Task description: Below are records with pictures. Reproduce exactly the lines from the line with "git clone https://git.linuxfromscratch.org/jhalfs.git" to the line with "our capstone project", inclusive, and leave each picture out.

Plain-text document sources
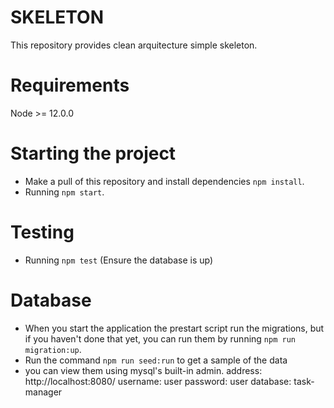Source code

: # SKELETON
This repository provides clean arquitecture simple skeleton.

# Requirements
Node >= 12.0.0

# Starting the project
* Make a pull of this repository and install dependencies `npm install`.
* Running `npm start`.


# Testing
* Running `npm test` (Ensure the database is up)


# Database
* When you start the application the prestart script run the migrations, but if you haven't done that yet, you can run them by running `npm run migration:up`.
* Run the command `npm run seed:run` to get a sample of the data
* you can view them using mysql's built-in admin.
   address: http://localhost:8080/
   username: user
   password: user
   database: task-manager
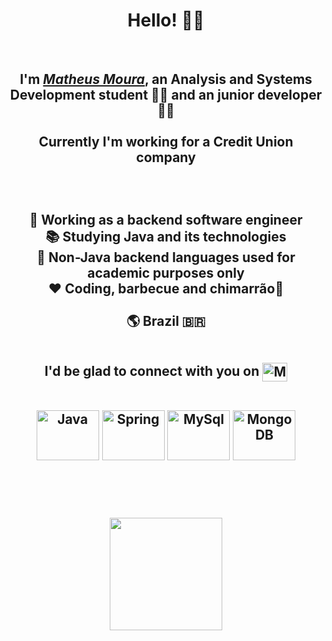 <div>
  <h1 align="center">Hello! 🙋‍♂️</h1>

<br/>
  
  <h2 align="center"> I'm <a href="https://www.linkedin.com/in/matheus-moura-dev/" target="_blank"><i>Matheus Moura</i></a>, an Analysis and Systems Development student 👨‍🎓 and an junior developer👨‍💻 <br></br>Currently I'm working for a Credit Union company  
    <br></br>
    <br></br>


<center> 💼 Working as a backend software engineer <br>

<center> 📚 Studying Java and its technologies <br>

<center>🏫 Non-Java backend languages used for academic purposes only <br>

<center> ❤️ Coding, barbecue and chimarrão🧉 <br><br>
  
<center> 🌎 Brazil 🇧🇷  <br><br>
  
I'd be glad to connect with you on
<a href="https://www.linkedin.com/in/matheus-moura-dev/" target="_blank">
<img align="center" alt="MM-linkedin" height="30" width="40" src="https://cdn.jsdelivr.net/gh/devicons/devicon/icons/linkedin/linkedin-original.svg" style="max-width:100%;">
</a>



<div align="center" valign="top"><br>
  <img align="center" alt="Java" height="80" width="100" src="https://cdn.jsdelivr.net/gh/devicons/devicon/icons/java/java-original-wordmark.svg">
  <img align="center" alt="Spring" height="80" width="100" src="https://cdn.jsdelivr.net/gh/devicons/devicon/icons/spring/spring-original-wordmark.svg">
  <img align="center" alt="MySql" height="80" width="100" src="https://cdn.jsdelivr.net/gh/devicons/devicon/icons/mysql/mysql-original-wordmark.svg">
  <img align="center" alt="MongoDB" height="80" width="100" src="https://cdn.jsdelivr.net/gh/devicons/devicon/icons/mongodb/mongodb-plain-wordmark.svg">

  
  
  
<br><br>
  
<div>
  <a href="https://github.com/MouraMath">
  <img height="180em" src="https://github-readme-stats.vercel.app/api/top-langs/?username=MouraMath&layout=compact&langs_count=7&theme=synthwave"/>
</div>
  
 
</div><br>


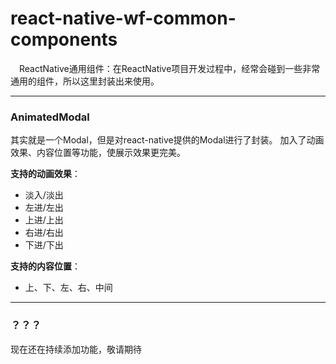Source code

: # react-native-wf-common-components
&emsp;ReactNative通用组件：在ReactNative项目开发过程中，经常会碰到一些非常通用的组件，所以这里封装出来使用。

----
### AnimatedModal
其实就是一个Modal，但是对react-native提供的Modal进行了封装。
加入了动画效果、内容位置等功能，使展示效果更完美。

**支持的动画效果**：
- 淡入/淡出
- 左进/左出
- 上进/上出
- 右进/右出
- 下进/下出

**支持的内容位置**：
- 上、下、左、右、中间

----
### ？？？
现在还在持续添加功能，敬请期待

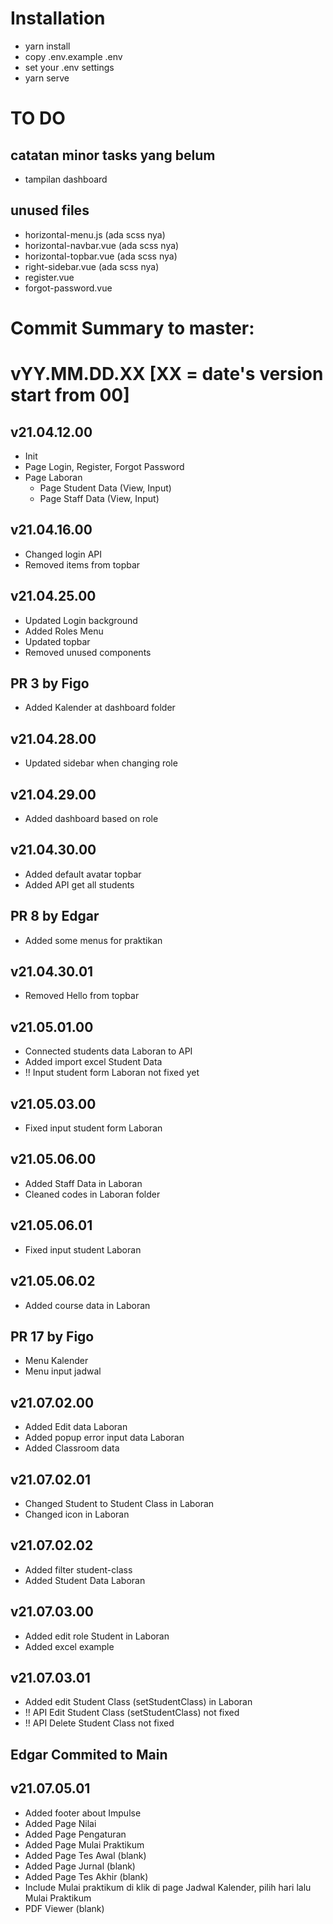 # Installation
- yarn install
- copy .env.example .env
- set your .env settings
- yarn serve

# TO DO
## catatan minor tasks yang belum
- tampilan dashboard

## unused files
- horizontal-menu.js        (ada scss nya)
- horizontal-navbar.vue     (ada scss nya)
- horizontal-topbar.vue     (ada scss nya)
- right-sidebar.vue         (ada scss nya)
- register.vue
- forgot-password.vue

# Commit Summary to master: 
# vYY.MM.DD.XX [XX = date's version start from 00]
## v21.04.12.00
- Init
- Page Login, Register, Forgot Password
- Page Laboran
    - Page Student Data (View, Input)
    - Page Staff Data (View, Input)

## v21.04.16.00
- Changed login API
- Removed items from topbar

## v21.04.25.00
- Updated Login background
- Added Roles Menu
- Updated topbar
- Removed unused components

## PR 3 by Figo
- Added Kalender at dashboard folder

## v21.04.28.00
- Updated sidebar when changing role

## v21.04.29.00
- Added dashboard based on role

## v21.04.30.00
- Added default avatar topbar
- Added API get all students

## PR 8 by Edgar
- Added some menus for praktikan

## v21.04.30.01
- Removed Hello from topbar

## v21.05.01.00
- Connected students data Laboran to API
- Added import excel Student Data
- !! Input student form Laboran not fixed yet

## v21.05.03.00
- Fixed input student form Laboran

## v21.05.06.00
- Added Staff Data in Laboran
- Cleaned codes in Laboran folder

## v21.05.06.01
- Fixed input student Laboran

## v21.05.06.02
- Added course data in Laboran

## PR 17 by Figo
- Menu Kalender
- Menu input jadwal

## v21.07.02.00
- Added Edit data Laboran
- Added popup error input data Laboran
- Added Classroom data

## v21.07.02.01
- Changed Student to Student Class in Laboran
- Changed icon in Laboran

## v21.07.02.02
- Added filter student-class
- Added Student Data Laboran

## v21.07.03.00
- Added edit role Student in Laboran
- Added excel example

## v21.07.03.01
- Added edit Student Class (setStudentClass) in Laboran
- !! API Edit Student Class (setStudentClass) not fixed
- !! API Delete Student Class not fixed

## Edgar Commited to Main
## v21.07.05.01
- Added footer about Impulse
- Added Page Nilai
- Added Page Pengaturan
- Added Page Mulai Praktikum
- Added Page Tes Awal (blank)
- Added Page Jurnal (blank)
- Added Page Tes Akhir (blank)
- Include Mulai praktikum di klik di page Jadwal Kalender, pilih hari lalu Mulai Praktikum
- PDF Viewer (blank)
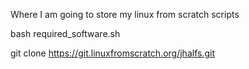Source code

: Where I am going to store my linux from scratch scripts

bash required_software.sh

git clone https://git.linuxfromscratch.org/jhalfs.git
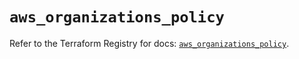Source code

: # `aws_organizations_policy`

Refer to the Terraform Registry for docs: [`aws_organizations_policy`](https://registry.terraform.io/providers/hashicorp/aws/3.76.1/docs/resources/organizations_policy).
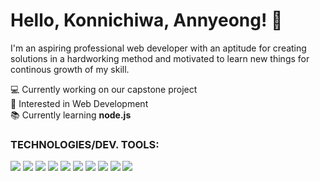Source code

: # Hello, Konnichiwa, Annyeong! 👋
I'm an aspiring professional web developer with an aptitude for creating solutions in a hardworking method and motivated to learn new things for continous growth of my skill.



💻 Currently working on our capstone project
<br> 👀 Interested in Web Development
<br> 📚 Currently learning __node.js__
<br>

### __TECHNOLOGIES/DEV. TOOLS:__ <br>
<a href="https://skillicons.dev"> </a>
<p>
<img src="https://skillicons.dev/icons?i=html" />
<img src="https://skillicons.dev/icons?i=css" />
<img src="https://skillicons.dev/icons?i=js" />
<img src="https://skillicons.dev/icons?i=python" />
<img src="https://skillicons.dev/icons?i=php" />
<img src="https://skillicons.dev/icons?i=mysql" />
<img src="https://skillicons.dev/icons?i=bootstrap" />
<img src="https://skillicons.dev/icons?i=VSCode" />
<img src="https://skillicons.dev/icons?i=XAMPP" />
<img src="https://skillicons.dev/icons?i=Canva" />
</p>
<br>

<!-- ![alt text](https://cdn.myanimelist.net/s/common/uploaded_files/1539652479-c3125b79f8d130a36f763f0af99b077e.jpeg) -->
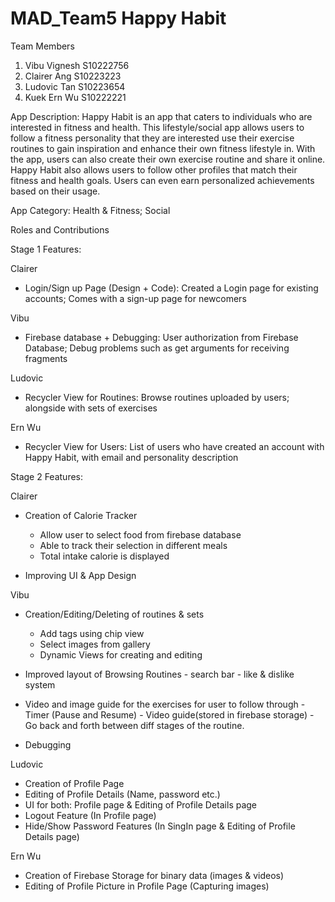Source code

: # MAD_Team5 Happy Habit

Team Members
1) Vibu Vignesh S10222756
2) Clairer Ang S10223223
3) Ludovic Tan S10223654
4) Kuek Ern Wu S10222221

App Description: Happy Habit is an app that caters to individuals who are interested in fitness and health. This lifestyle/social app allows users to follow a fitness personality that they are interested use their exercise routines to gain inspiration and enhance their own fitness lifestyle in. With the app, users can also create their own exercise routine and share it online. Happy Habit also allows users to follow other profiles that match their fitness and health goals. Users can even earn personalized achievements based on their usage.

App Category:
Health & Fitness; Social


Roles and Contributions

Stage 1 Features:

Clairer 
- Login/Sign up Page (Design + Code): 
Created a Login page for existing accounts; Comes with a sign-up page for newcomers

Vibu 
- Firebase database + Debugging: 
User authorization from Firebase Database; Debug problems such as get arguments for receiving fragments

Ludovic 
- Recycler View for Routines: 
Browse routines uploaded by users; alongside with sets of exercises  

Ern Wu 
- Recycler View for Users: 
List of users who have created an account with Happy Habit, with email and personality description


Stage 2 Features:

Clairer 
- Creation of Calorie Tracker
    - Allow user to select food from firebase database
    - Able to track their selection in different meals
    - Total intake calorie is displayed
  
- Improving UI & App Design

Vibu 
- Creation/Editing/Deleting of routines & sets
    - Add tags using chip view
    - Select images from gallery
    - Dynamic Views for creating and editing

- Improved layout of Browsing Routines
      - search bar
      - like & dislike system
        
- Video and image guide for the exercises for user to follow through
      - Timer (Pause and Resume)
      - Video guide(stored in firebase storage)
      - Go back and forth between diff stages of the routine.
  

- Debugging

Ludovic 
- Creation of Profile Page
- Editing of Profile Details (Name, password etc.)
- UI for both: Profile page & Editing of Profile Details page
- Logout Feature (In Profile page)
- Hide/Show Password Features (In SingIn page & Editing of Profile Details page)

Ern Wu 
- Creation of Firebase Storage for binary data (images & videos)
- Editing of Profile Picture in Profile Page (Capturing images)



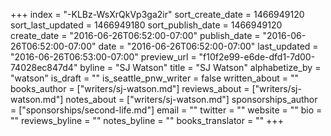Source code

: +++
index = "-KLBz-WsXrQkVp3ga2ir"
sort_create_date = 1466949120
sort_last_updated = 1466949180
sort_publish_date = 1466949120
create_date = "2016-06-26T06:52:00-07:00"
publish_date = "2016-06-26T06:52:00-07:00"
date = "2016-06-26T06:52:00-07:00"
last_updated = "2016-06-26T06:53:00-07:00"
preview_url = "f10f2e99-e6de-dfd1-7d00-74028ec847d4"
byline = "SJ Watson"
title = "SJ Watson"
alphabetize_by = "watson"
is_draft = ""
is_seattle_pnw_writer = false
written_about = ""
books_author = ["writers/sj-watson.md"]
reviews_about = ["writers/sj-watson.md"]
notes_about = ["writers/sj-watson.md"]
sponsorships_author = ["sponsorships/second-life.md"]
email = ""
twitter = ""
website = ""
bio = ""
reviews_byline = ""
notes_byline = ""
books_translator = ""
+++

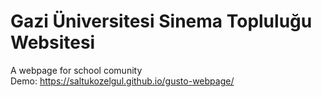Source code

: # Gazi Üniversitesi Sinema Topluluğu Websitesi
A webpage for school comunity <br>
Demo: https://saltukozelgul.github.io/gusto-webpage/
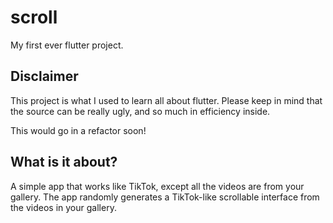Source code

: # scroll

My first ever flutter project.

## Disclaimer

This project is what I used to learn all about flutter. Please keep in mind that the source can be really ugly, and so much in efficiency inside. 

This would go in a refactor soon!

## What is it about?

A simple app that works like TikTok, except all the videos are from your gallery. The app randomly generates a TikTok-like scrollable interface from the videos in your gallery.
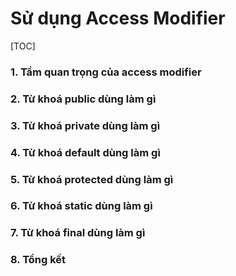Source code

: # Sử dụng Access Modifier

[TOC]

### 1. Tầm quan trọng của access modifier 



### 2. Từ khoá public dùng làm gì 



### 3. Từ khoá private dùng làm gì 



### 4. Từ khoá default dùng làm gì 



### 5. Từ khoá protected dùng làm gì 



### 6. Từ khoá static dùng làm gì 



### 7. Từ khoá final dùng làm gì 



### 8. Tổng kết




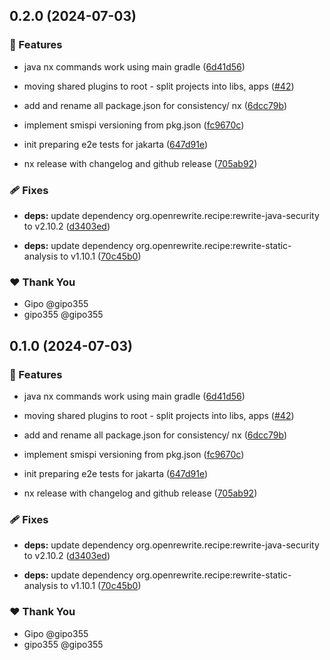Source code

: ## 0.2.0 (2024-07-03)


### 🚀 Features

- java nx commands work using main gradle ([6d41d56](https://github.com/gipo355/angular-tomcat-gradle-monorepo/commit/6d41d56))

- moving shared plugins to root - split projects into libs, apps ([#42](https://github.com/gipo355/angular-tomcat-gradle-monorepo/pull/42))

- add and rename all package.json for consistency/ nx ([6dcc79b](https://github.com/gipo355/angular-tomcat-gradle-monorepo/commit/6dcc79b))

- implement smispi versioning from pkg.json ([fc9670c](https://github.com/gipo355/angular-tomcat-gradle-monorepo/commit/fc9670c))

- init preparing e2e tests for jakarta ([647d91e](https://github.com/gipo355/angular-tomcat-gradle-monorepo/commit/647d91e))

- nx release with changelog and github release ([705ab92](https://github.com/gipo355/angular-tomcat-gradle-monorepo/commit/705ab92))


### 🩹 Fixes

- **deps:** update dependency org.openrewrite.recipe:rewrite-java-security to v2.10.2 ([d3403ed](https://github.com/gipo355/angular-tomcat-gradle-monorepo/commit/d3403ed))

- **deps:** update dependency org.openrewrite.recipe:rewrite-static-analysis to v1.10.1 ([70c45b0](https://github.com/gipo355/angular-tomcat-gradle-monorepo/commit/70c45b0))


### ❤️  Thank You

- Gipo @gipo355
- gipo355 @gipo355

## 0.1.0 (2024-07-03)


### 🚀 Features

- java nx commands work using main gradle ([6d41d56](https://github.com/gipo355/angular-tomcat-gradle-monorepo/commit/6d41d56))

- moving shared plugins to root - split projects into libs, apps ([#42](https://github.com/gipo355/angular-tomcat-gradle-monorepo/pull/42))

- add and rename all package.json for consistency/ nx ([6dcc79b](https://github.com/gipo355/angular-tomcat-gradle-monorepo/commit/6dcc79b))

- implement smispi versioning from pkg.json ([fc9670c](https://github.com/gipo355/angular-tomcat-gradle-monorepo/commit/fc9670c))

- init preparing e2e tests for jakarta ([647d91e](https://github.com/gipo355/angular-tomcat-gradle-monorepo/commit/647d91e))

- nx release with changelog and github release ([705ab92](https://github.com/gipo355/angular-tomcat-gradle-monorepo/commit/705ab92))


### 🩹 Fixes

- **deps:** update dependency org.openrewrite.recipe:rewrite-java-security to v2.10.2 ([d3403ed](https://github.com/gipo355/angular-tomcat-gradle-monorepo/commit/d3403ed))

- **deps:** update dependency org.openrewrite.recipe:rewrite-static-analysis to v1.10.1 ([70c45b0](https://github.com/gipo355/angular-tomcat-gradle-monorepo/commit/70c45b0))


### ❤️  Thank You

- Gipo @gipo355
- gipo355 @gipo355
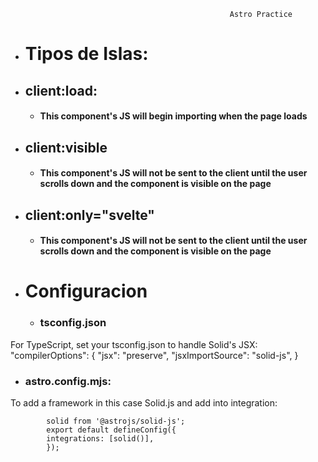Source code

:                                                      Astro Practice  


- # Tipos de Islas:
 - ## client:load:
      - #### This component's JS will begin importing when the page loads
 - ## client:visible
   - #### This component's JS will not be sent to the client until the user scrolls down and the component is visible on the page 
 - ## client:only="svelte"
   - #### This component's JS will not be sent to the client until the user scrolls down and the component is visible on the page 

- # Configuracion
   - ### tsconfig.json
For TypeScript, set your tsconfig.json to handle Solid's JSX:
            "compilerOptions": {
            "jsx": "preserve",
            "jsxImportSource": "solid-js",
              }   
   - ### astro.config.mjs:
To add a framework in this case Solid.js and add into integration:
 
            solid from '@astrojs/solid-js';
            export default defineConfig({
    	    integrations: [solid()],
            });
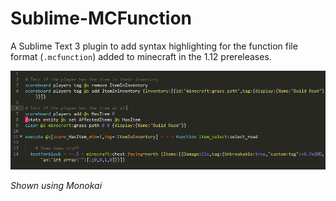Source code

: # Sublime-MCFunction
A Sublime Text 3 plugin to add syntax highlighting for the function file format (`.mcfunction`) added to minecraft in the 1.12 prereleases.

![Demonstration of highlighting](pics/demo1.png)

*Shown using Monokai*
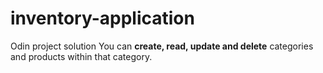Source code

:# inventory-application
Odin project solution
You can **create, read, update and delete** categories and products within that category.
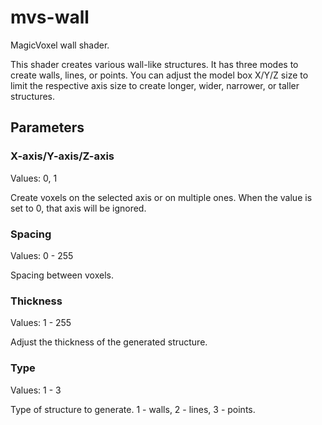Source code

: # mvs-wall
MagicVoxel wall shader.

This shader creates various wall-like structures. It has three modes to create walls, lines, or points. You can adjust the model box X/Y/Z size to limit the respective axis size to create longer, wider, narrower, or taller structures.

## Parameters

### X-axis/Y-axis/Z-axis
Values: 0, 1

Create voxels on the selected axis or on multiple ones. When the value is set to 0, that axis will be ignored.

### Spacing
Values: 0 - 255

Spacing between voxels.

### Thickness
Values: 1 - 255

Adjust the thickness of the generated structure.

### Type
Values: 1 - 3

Type of structure to generate. 1 - walls, 2 - lines, 3 - points.
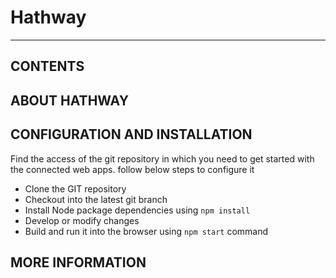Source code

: **Hathway**
===============================================

- - -


CONTENTS
---------

 

ABOUT HATHWAY 
----------------------------------


CONFIGURATION AND INSTALLATION
-------------------------------

Find the access of the git repository in which you need to get started with the connected web apps. follow below steps to configure it

 - Clone the GIT repository
 - Checkout into the latest git branch
 - Install Node package dependencies using  ``npm install``
 - Develop or modify changes
 - Build and run it into the browser using ``npm start`` command

MORE INFORMATION
----------------

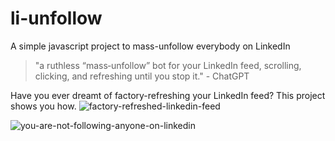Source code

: # li-unfollow
A simple javascript project to mass-unfollow everybody on LinkedIn

> "a ruthless “mass‑unfollow” bot for your LinkedIn feed, scrolling, clicking, and refreshing until you stop it." - ChatGPT

Have you ever dreamt of factory-refreshing your LinkedIn feed?  This project shows you how.
![factory-refreshed-linkedin-feed](https://github.com/user-attachments/assets/d7849162-0569-454e-b684-690433dd9e23)

![you-are-not-following-anyone-on-linkedin](https://github.com/user-attachments/assets/0fa5e43b-332e-4206-bce1-0dd462509b60)

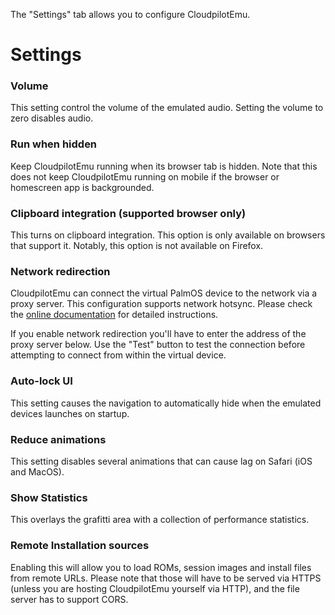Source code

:The "Settings" tab allows you to configure CloudpilotEmu.

# Settings

### Volume

This setting control the volume of the emulated audio. Setting the volume to zero
disables audio.

### Run when hidden

Keep CloudpilotEmu running when its browser tab is hidden. Note that this does not
keep CloudpilotEmu running on mobile if the browser or homescreen app is
backgrounded.

### Clipboard integration (supported browser only)

This turns on clipboard integration. This option is only available on browsers that
support it. Notably, this option is not available on Firefox.

### Network redirection

CloudpilotEmu can connect the virtual PalmOS device to the network via
a proxy server. This configuration supports network hotsync. Please check the
[online documentation](https://github.com/cloudpilot-emu/cloudpilot-emu/blob/master/doc/networking.md)
for detailed instructions.

If you enable network redirection you'll have to enter the address of the proxy
server below. Use the "Test" button to test the connection before attempting to
connect from within the virtual device.

### Auto-lock UI

This setting causes the navigation to automatically hide when the emulated devices
launches on startup.

### Reduce animations

This setting disables several animations that can cause lag on Safari (iOS and MacOS).

### Show Statistics

This overlays the grafitti area with a collection of performance statistics.

### Remote Installation sources

Enabling this will allow you to load ROMs, session images and install files
from remote URLs. Please note that those will have to be served via HTTPS
(unless you are hosting CloudpilotEmu yourself via HTTP), and the file server
has to support CORS.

Output:
git clone https://git.linuxfromscratch.org/jhalfs.git
Source code

: # `aws_organizations_policy`

Refer to the Terraform Registry for docs: [`aws_organizations_policy`](https://registry.terraform.io/providers/hashicorp/aws/3.76.1/docs/resources/organizations_policy).
Source code

: # Hello, Konnichiwa, Annyeong! 👋
I'm an aspiring professional web developer with an aptitude for creating solutions in a hardworking method and motivated to learn new things for continous growth of my skill.



💻 Currently working on our capstone project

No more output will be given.